The New York Federal Reserve Bank has been publishing educational cartoon booklets for 50 years. Saturday’s WSJ had an article about them, and noted that some are pretty good, and some not so. The writer thought some were suitable for younger children than the age rating. I browsed the catalog, and the prices are very reasonable--quantity for classroom use, and I think they would be great for libraries and homeschoolers.
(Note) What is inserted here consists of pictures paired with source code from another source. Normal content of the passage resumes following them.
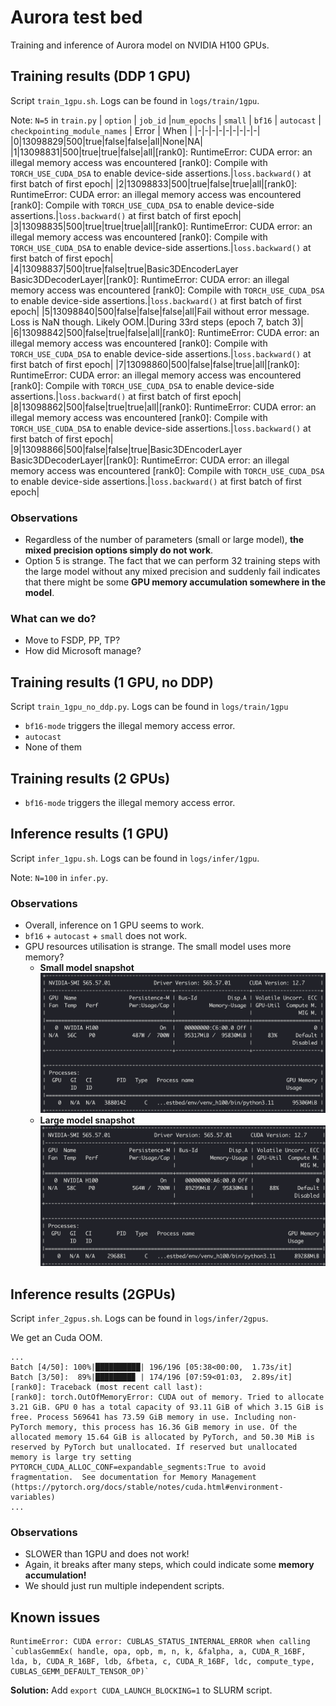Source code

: # Aurora test bed
Training and inference of Aurora model on NVIDIA H100 GPUs. 

## Training results (DDP 1 GPU)
Script `train_1gpu.sh`. Logs can be found in `logs/train/1gpu`.

Note: `N=5` in `train.py`
| `option` | `job_id` |`num_epochs` | `small` | `bf16` | `autocast` |  `checkpointing_module_names`  | Error | When |
|-|-|-|-|-|-|-|-|-|
|0|13098829|500|true|false|false|all|None|NA|
|1|13098831|500|true|true|false|all|[rank0]: RuntimeError: CUDA error: an illegal memory access was encountered [rank0]: Compile with `TORCH_USE_CUDA_DSA` to enable device-side assertions.|`loss.backward()` at first batch of first epoch|
|2|13098833|500|true|false|true|all|[rank0]: RuntimeError: CUDA error: an illegal memory access was encountered [rank0]: Compile with `TORCH_USE_CUDA_DSA` to enable device-side assertions.|`loss.backward()` at first batch of first epoch|
|3|13098835|500|true|true|true|all|[rank0]: RuntimeError: CUDA error: an illegal memory access was encountered [rank0]: Compile with `TORCH_USE_CUDA_DSA` to enable device-side assertions.|`loss.backward()` at first batch of first epoch|
|4|13098837|500|true|false|true|Basic3DEncoderLayer Basic3DDecoderLayer|[rank0]: RuntimeError: CUDA error: an illegal memory access was encountered [rank0]: Compile with `TORCH_USE_CUDA_DSA` to enable device-side assertions.|`loss.backward()` at first batch of first epoch|
|5|13098840|500|false|false|false|all|Fail without error message. Loss is NaN though. Likely OOM.|During 33rd steps (epoch 7, batch 3)|
|6|13098842|500|false|true|false|all|[rank0]: RuntimeError: CUDA error: an illegal memory access was encountered [rank0]: Compile with `TORCH_USE_CUDA_DSA` to enable device-side assertions.|`loss.backward()` at first batch of first epoch|
|7|13098860|500|false|false|true|all|[rank0]: RuntimeError: CUDA error: an illegal memory access was encountered [rank0]: Compile with `TORCH_USE_CUDA_DSA` to enable device-side assertions.|`loss.backward()` at first batch of first epoch|
|8|13098862|500|false|true|true|all|[rank0]: RuntimeError: CUDA error: an illegal memory access was encountered [rank0]: Compile with `TORCH_USE_CUDA_DSA` to enable device-side assertions.|`loss.backward()` at first batch of first epoch|
|9|13098866|500|false|false|true|Basic3DEncoderLayer Basic3DDecoderLayer|[rank0]: RuntimeError: CUDA error: an illegal memory access was encountered [rank0]: Compile with `TORCH_USE_CUDA_DSA` to enable device-side assertions.|`loss.backward()` at first batch of first epoch|

### Observations
- Regardless of the number of parameters (small or large model), **the mixed precision options simply do not work**. 
- Option 5 is strange. The fact that we can perform 32 training steps with the large model without any mixed precision and suddenly fail indicates that there might be some **GPU memory accumulation somewhere in the model**.

### What can we do?
- Move to FSDP, PP, TP? 
- How did Microsoft manage?

## Training results (1 GPU, no DDP)
Script `train_1gpu_no_ddp.py`. Logs can be found in `logs/train/1gpu`

- `bf16-mode` triggers the illegal memory access error. 
- `autocast`
- None of them 

## Training results (2 GPUs)

- `bf16-mode` triggers the illegal memory access error. 



## Inference results (1 GPU)
Script `infer_1gpu.sh`. Logs can be found in `logs/infer/1gpu`.

Note: `N=100` in `infer.py`.

### Observations
- Overall, inference on 1 GPU seems to work.
- `bf16` + `autocast` + `small` does not work.
- GPU resources utilisation is strange. The small model uses more memory?
    - **Small model snapshot**
    ![Small model GPU snapshot](nsmi_inference_small.png)
    - **Large model snapshot**
    ![Large model GPU snapshot](nsmi_inference_large.png)

## Inference results (2GPUs)
Script `infer_2gpus.sh`. Logs can be found in `logs/infer/2gpus`.

We get an Cuda OOM.
```
...
Batch [4/50]: 100%|██████████| 196/196 [05:38<00:00,  1.73s/it]
Batch [3/50]:  89%|████████▉ | 174/196 [07:59<01:03,  2.89s/it]
[rank0]: Traceback (most recent call last):
[rank0]: torch.OutOfMemoryError: CUDA out of memory. Tried to allocate 3.21 GiB. GPU 0 has a total capacity of 93.11 GiB of which 3.15 GiB is free. Process 569641 has 73.59 GiB memory in use. Including non-PyTorch memory, this process has 16.36 GiB memory in use. Of the allocated memory 15.64 GiB is allocated by PyTorch, and 50.30 MiB is reserved by PyTorch but unallocated. If reserved but unallocated memory is large try setting PYTORCH_CUDA_ALLOC_CONF=expandable_segments:True to avoid fragmentation.  See documentation for Memory Management  (https://pytorch.org/docs/stable/notes/cuda.html#environment-variables)
...
```

### Observations
- SLOWER than 1GPU and does not work!
- Again, it breaks after many steps, which could indicate some **memory accumulation!**
- We should just run multiple independent scripts. 

## Known issues
```
RuntimeError: CUDA error: CUBLAS_STATUS_INTERNAL_ERROR when calling `cublasGemmEx( handle, opa, opb, m, n, k, &falpha, a, CUDA_R_16BF, lda, b, CUDA_R_16BF, ldb, &fbeta, c, CUDA_R_16BF, ldc, compute_type, CUBLAS_GEMM_DEFAULT_TENSOR_OP)`
```
**Solution:** Add `export CUDA_LAUNCH_BLOCKING=1` to SLURM script.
My public library doesn't own any of them, but I've sent the suggestion to their round file.Titles in the comic book series as of the NY Fed website in 1999 included:
The Story of Banks;
The Story of Checks and Electronic Payments;"
The Story of Monetary Policy;
The Story of Money;
Too Much, Too Little, (on the origins of the Federal Reserve System);
A Penny Saved;
Once Upon A Dime;
The Story of Foreign Trade and Exchange;
The Story of the Federal Reserve System.
But more have been added at the catalog home page:
The Story of Consumer Credit,
The Story of Inflation,
Wishes and Rainbows (supplement to a film, Boston Federal Reserve)
While I was looking for these titles in the computer catalog of the PL, I again faced the frustration of its messed up alphabetic sort system--some titles that begin with "THE" sort that way--not all, just enough of them to throw off your search. "The story of banks" brings up "The world. . .", "Thea's", and "Theater." Other times you actually need the word "The" or the title doesn't appear. Also in searching "Federal Reserve" as an author, I learned that its economic periodical the library used to own is now available on-line, but the catalog doesn't provide the hot link. Any library software that can't hot link to free publications needs to upgrade.
Can't wait for the cartoon version? Read in the Jan-Feb 2007 issue of Review (Federal Reserve Bank of St. Louis) "Understanding the Fed," by William Poole.
Educate yourself, your organization, your employees, your ethnic or religious group or your students with these resources, cited in Ben Bernanke's Testimony about Financial Literacy before the Committee on Banking, Housing and Urban Affairs, U.S. Senate, May 2006--tours, workshops, curriculum packages, essay contests, DVD and video instruction.